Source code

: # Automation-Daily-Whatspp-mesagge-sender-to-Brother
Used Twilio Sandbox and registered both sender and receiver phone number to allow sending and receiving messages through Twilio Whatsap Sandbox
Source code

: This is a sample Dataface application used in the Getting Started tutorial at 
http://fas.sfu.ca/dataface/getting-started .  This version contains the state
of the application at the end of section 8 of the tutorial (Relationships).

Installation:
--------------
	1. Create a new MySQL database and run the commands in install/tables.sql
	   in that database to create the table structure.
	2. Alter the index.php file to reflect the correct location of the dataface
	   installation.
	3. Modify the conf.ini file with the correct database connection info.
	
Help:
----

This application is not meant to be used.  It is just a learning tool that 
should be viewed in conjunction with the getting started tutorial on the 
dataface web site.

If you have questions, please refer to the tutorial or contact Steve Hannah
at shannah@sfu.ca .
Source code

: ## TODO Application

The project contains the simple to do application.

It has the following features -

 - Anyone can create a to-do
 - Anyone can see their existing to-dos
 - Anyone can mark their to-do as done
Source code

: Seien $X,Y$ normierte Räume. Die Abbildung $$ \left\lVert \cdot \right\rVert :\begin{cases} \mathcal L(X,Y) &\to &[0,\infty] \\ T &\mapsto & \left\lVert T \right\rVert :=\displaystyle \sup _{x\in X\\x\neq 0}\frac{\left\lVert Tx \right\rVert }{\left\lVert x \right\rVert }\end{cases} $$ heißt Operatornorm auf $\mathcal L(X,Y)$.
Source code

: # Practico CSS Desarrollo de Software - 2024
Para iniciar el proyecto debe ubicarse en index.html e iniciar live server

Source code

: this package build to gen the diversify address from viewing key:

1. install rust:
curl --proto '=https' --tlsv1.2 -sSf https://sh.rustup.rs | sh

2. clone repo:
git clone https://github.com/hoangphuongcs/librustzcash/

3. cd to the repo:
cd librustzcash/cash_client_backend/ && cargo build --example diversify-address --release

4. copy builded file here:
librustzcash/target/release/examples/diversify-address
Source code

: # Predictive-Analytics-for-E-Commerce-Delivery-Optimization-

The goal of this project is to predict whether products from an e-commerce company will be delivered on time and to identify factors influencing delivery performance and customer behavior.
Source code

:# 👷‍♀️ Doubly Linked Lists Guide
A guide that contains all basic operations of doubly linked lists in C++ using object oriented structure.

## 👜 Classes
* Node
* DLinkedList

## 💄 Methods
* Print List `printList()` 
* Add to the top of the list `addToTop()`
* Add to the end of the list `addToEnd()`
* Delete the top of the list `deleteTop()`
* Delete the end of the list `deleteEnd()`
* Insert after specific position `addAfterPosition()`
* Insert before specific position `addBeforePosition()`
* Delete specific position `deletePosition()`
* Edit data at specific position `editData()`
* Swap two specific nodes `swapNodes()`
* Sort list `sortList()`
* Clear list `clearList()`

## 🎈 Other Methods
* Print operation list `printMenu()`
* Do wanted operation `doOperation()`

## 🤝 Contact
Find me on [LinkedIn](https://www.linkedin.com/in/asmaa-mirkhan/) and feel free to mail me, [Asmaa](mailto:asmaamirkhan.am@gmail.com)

=-=-=-=-=

Look back at the entries above. Retype the line with "Used Twilio Sandbox", the line with "4. copy builded", and all lines in between.

Used Twilio Sandbox and registered both sender and receiver phone number to allow sending and receiving messages through Twilio Whatsap Sandbox
Source code

: This is a sample Dataface application used in the Getting Started tutorial at 
http://fas.sfu.ca/dataface/getting-started .  This version contains the state
of the application at the end of section 8 of the tutorial (Relationships).

Installation:
--------------
	1. Create a new MySQL database and run the commands in install/tables.sql
	   in that database to create the table structure.
	2. Alter the index.php file to reflect the correct location of the dataface
	   installation.
	3. Modify the conf.ini file with the correct database connection info.
	
Help:
----

This application is not meant to be used.  It is just a learning tool that 
should be viewed in conjunction with the getting started tutorial on the 
dataface web site.

If you have questions, please refer to the tutorial or contact Steve Hannah
at shannah@sfu.ca .
Source code

: ## TODO Application

The project contains the simple to do application.

It has the following features -

 - Anyone can create a to-do
 - Anyone can see their existing to-dos
 - Anyone can mark their to-do as done
Source code

: Seien $X,Y$ normierte Räume. Die Abbildung $$ \left\lVert \cdot \right\rVert :\begin{cases} \mathcal L(X,Y) &\to &[0,\infty] \\ T &\mapsto & \left\lVert T \right\rVert :=\displaystyle \sup _{x\in X\\x\neq 0}\frac{\left\lVert Tx \right\rVert }{\left\lVert x \right\rVert }\end{cases} $$ heißt Operatornorm auf $\mathcal L(X,Y)$.
Source code

: # Practico CSS Desarrollo de Software - 2024
Para iniciar el proyecto debe ubicarse en index.html e iniciar live server

Source code

: this package build to gen the diversify address from viewing key:

1. install rust:
curl --proto '=https' --tlsv1.2 -sSf https://sh.rustup.rs | sh

2. clone repo:
git clone https://github.com/hoangphuongcs/librustzcash/

3. cd to the repo:
cd librustzcash/cash_client_backend/ && cargo build --example diversify-address --release

4. copy builded file here:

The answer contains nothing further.